Wir haben keinen Einzigen Text von Jesus selbst. Vielleicht sogar kein einziges wörtliches Zitat. Alle angeblichen Äußerungen Jesu wurden zunächst weitererzählt (wenn wir mal annehmen, dass keiner der Evangelisten tatsächlich ein Jünger Jesu war) und dann im Rahmen einer theologisch motivierten Komposition verwendet und auch um Dinge und Inhalte ergänzt die nicht unmittelbar auf ihn zurückgehen, sondern sogenannte Gemeindebildungen oder auch komplette neuschöpfungen der Autoren waren.
Insofern sind die gesamten Evangelien Jesus untergeschoben, da weder ihr Inhalt noch ihr Anlass noch ihre Form in der Absicht Jesu lagen.

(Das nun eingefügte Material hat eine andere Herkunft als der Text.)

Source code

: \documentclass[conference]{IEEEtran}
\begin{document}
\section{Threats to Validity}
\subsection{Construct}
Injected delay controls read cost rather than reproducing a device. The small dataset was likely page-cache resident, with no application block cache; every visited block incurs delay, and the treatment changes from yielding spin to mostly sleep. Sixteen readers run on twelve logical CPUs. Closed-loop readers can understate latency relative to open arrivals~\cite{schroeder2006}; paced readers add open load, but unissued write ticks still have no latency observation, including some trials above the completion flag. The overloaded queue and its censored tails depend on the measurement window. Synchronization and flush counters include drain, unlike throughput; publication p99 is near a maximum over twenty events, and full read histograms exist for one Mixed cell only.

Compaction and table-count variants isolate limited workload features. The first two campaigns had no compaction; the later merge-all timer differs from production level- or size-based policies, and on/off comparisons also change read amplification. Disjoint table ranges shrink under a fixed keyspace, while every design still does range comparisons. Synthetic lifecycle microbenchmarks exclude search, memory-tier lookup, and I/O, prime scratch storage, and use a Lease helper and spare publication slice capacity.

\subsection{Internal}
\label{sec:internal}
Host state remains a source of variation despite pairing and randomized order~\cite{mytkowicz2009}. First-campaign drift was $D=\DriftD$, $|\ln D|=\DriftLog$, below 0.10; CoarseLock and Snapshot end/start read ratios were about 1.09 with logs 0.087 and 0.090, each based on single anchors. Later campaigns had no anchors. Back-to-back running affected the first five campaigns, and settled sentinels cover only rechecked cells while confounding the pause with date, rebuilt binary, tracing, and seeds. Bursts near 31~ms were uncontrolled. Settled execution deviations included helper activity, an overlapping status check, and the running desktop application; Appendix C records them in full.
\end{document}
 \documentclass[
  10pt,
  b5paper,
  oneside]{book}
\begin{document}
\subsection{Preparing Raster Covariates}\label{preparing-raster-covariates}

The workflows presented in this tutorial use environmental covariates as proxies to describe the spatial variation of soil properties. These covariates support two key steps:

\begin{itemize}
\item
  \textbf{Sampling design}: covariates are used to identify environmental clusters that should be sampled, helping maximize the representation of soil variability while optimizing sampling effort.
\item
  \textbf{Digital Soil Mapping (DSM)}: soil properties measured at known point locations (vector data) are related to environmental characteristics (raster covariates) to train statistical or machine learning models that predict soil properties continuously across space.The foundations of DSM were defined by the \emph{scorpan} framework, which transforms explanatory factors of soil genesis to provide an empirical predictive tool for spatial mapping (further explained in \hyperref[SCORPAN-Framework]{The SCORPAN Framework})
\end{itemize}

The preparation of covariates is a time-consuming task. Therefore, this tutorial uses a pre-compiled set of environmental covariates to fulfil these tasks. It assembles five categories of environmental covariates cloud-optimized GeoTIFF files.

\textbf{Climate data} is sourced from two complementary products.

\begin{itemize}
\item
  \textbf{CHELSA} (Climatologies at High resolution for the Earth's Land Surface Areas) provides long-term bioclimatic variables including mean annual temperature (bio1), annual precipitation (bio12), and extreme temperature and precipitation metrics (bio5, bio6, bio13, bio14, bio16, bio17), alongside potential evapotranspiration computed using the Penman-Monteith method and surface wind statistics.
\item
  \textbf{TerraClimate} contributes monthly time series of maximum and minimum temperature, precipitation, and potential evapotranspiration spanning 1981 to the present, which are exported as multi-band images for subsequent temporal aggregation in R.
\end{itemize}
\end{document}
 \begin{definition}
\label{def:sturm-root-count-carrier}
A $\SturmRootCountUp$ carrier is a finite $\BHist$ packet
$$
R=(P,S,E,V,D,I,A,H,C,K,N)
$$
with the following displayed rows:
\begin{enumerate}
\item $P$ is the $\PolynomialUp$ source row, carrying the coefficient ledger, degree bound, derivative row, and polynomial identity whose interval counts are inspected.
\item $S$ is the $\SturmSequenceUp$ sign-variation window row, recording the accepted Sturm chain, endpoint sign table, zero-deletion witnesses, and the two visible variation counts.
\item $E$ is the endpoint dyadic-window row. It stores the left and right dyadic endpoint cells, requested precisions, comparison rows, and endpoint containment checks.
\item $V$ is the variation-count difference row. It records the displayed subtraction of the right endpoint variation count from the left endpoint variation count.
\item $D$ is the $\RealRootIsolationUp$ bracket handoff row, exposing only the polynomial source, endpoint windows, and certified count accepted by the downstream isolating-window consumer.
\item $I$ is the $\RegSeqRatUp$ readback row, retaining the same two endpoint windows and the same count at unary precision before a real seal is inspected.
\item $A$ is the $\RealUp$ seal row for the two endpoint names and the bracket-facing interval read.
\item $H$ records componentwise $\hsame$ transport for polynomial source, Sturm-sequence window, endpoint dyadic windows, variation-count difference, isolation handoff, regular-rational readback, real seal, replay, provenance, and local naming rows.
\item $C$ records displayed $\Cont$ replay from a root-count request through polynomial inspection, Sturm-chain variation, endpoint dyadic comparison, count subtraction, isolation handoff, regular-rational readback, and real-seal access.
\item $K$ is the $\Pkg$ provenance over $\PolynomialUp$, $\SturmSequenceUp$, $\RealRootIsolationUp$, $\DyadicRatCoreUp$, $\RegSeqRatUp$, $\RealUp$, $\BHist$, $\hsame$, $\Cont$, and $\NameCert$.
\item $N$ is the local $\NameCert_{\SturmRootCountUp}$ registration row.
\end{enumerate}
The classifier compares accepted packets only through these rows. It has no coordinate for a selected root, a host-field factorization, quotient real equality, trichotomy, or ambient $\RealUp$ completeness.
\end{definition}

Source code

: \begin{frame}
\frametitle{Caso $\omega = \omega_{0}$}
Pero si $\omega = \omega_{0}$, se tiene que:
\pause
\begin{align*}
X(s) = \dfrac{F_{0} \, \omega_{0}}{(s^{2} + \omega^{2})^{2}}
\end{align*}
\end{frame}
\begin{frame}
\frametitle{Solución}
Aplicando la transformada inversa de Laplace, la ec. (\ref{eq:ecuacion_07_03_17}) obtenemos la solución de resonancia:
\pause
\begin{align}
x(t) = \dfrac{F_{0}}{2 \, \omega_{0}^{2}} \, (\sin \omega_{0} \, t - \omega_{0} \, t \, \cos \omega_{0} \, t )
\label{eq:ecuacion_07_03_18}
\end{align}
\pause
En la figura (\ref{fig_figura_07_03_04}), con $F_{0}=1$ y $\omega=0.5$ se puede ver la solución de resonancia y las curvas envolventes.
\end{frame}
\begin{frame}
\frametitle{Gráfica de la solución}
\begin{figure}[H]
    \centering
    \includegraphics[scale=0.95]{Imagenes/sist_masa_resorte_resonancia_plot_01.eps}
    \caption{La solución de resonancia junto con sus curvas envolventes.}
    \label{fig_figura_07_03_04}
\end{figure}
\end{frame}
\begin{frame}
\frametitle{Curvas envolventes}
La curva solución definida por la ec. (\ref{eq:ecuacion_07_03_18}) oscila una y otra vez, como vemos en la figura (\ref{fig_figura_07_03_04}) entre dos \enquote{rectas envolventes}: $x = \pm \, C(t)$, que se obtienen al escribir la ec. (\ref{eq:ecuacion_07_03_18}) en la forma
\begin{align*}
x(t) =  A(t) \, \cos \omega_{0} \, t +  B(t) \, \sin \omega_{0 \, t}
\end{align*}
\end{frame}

Dabei ist manches eben dichter an seinen realen Äußerungen und Taten als anderes.

Seiner gewaltlosen Botschaft widerspricht dabei aber nichts. Wie ich nun schon wiederholt versucht habe darzulegen, fordert Jesus keine brutalen Strafen, er will sie nicht, er benennt nur die notwendigen Konsequenzen in einer Argumentationskette, die die Gnade Gottes voraussetzt und immer wieder und überdeutlich die grenzenlose Liebe und das bemühen Gottes um die Sünder betont.

Um in meinem Beispiel zu bleiben, wirft er dauernd Rettunsringe nach uns, wenn wir aber von ihm fortschwimmen werden wir ertrinken.
Wenn wir uns von Gott abwenden, indem wir etwa Zorn in uns wachsen lassen, dann werden wir in der Hölle landen.
Was letztlich im Gericht geschieht, ob eine Umkehr im Angesicht des Richters noch möglich ist, welches Maß an „Verderbtheit“ endgültig von Gott trennt, all das und noch mehr wissen wir nicht. Das Jesus darauf nicht herumreitet, sondern nur im Rahmen einer Argumentation erwähnt, die immer wieder zur Aussage von Gottes Gnade und der Möglichkeit der Umkehr und Erlösung führt, sollte doch überdeutlich aufzeigen, dass es Jesus eben nicht darum geht, den Glauben durch Drohung und Angst zu motivieren.

Nebenbei bemerkt, nimmt man an, dass die ursprüngliche
jesuanische Antithese hier kürzer und lakonischer war. Was du
hier als unglaubliche Drohung siehst, ist wahrscheinlich schon
ein Versuch der Entschärfung, indem der Zorn - als vielleicht
unkontrollierbare innere Haltung mit dem geringsten „Strafmaß“
bedacht wird.

Ergebnisse der Exegese legen die Vermutung nahe, dass Jesus hier viel kürzer war, mit einer Aussage, dass nicht erst Mord, sondern schon der Zorn auf einen anderen des Gerichtes würdig sei. Also völlig schlüssig in seiner Haltung, des inneren Friedens und der Liebe zum Nächsten. Das haben anscheinend schon Matthäus und/oder andere frühe Redaktoren als erhebliche Bürde empfunden und daraus die heute vorfindliche Antiklimax gemacht, die wieder nur eine Tat (die Beschimpfung) mit der höchsten Strafe belegt. M. E. sind diejenigen die daran rumgebastelt haben gescheitert und die eigentliche Botschaft ist unberührt geblieben.

Gruß
Werner

Hallo Werner

M. E. sind diejenigen die daran
rumgebastelt haben gescheitert

Ich glaube, darauf könnten wir uns einigen.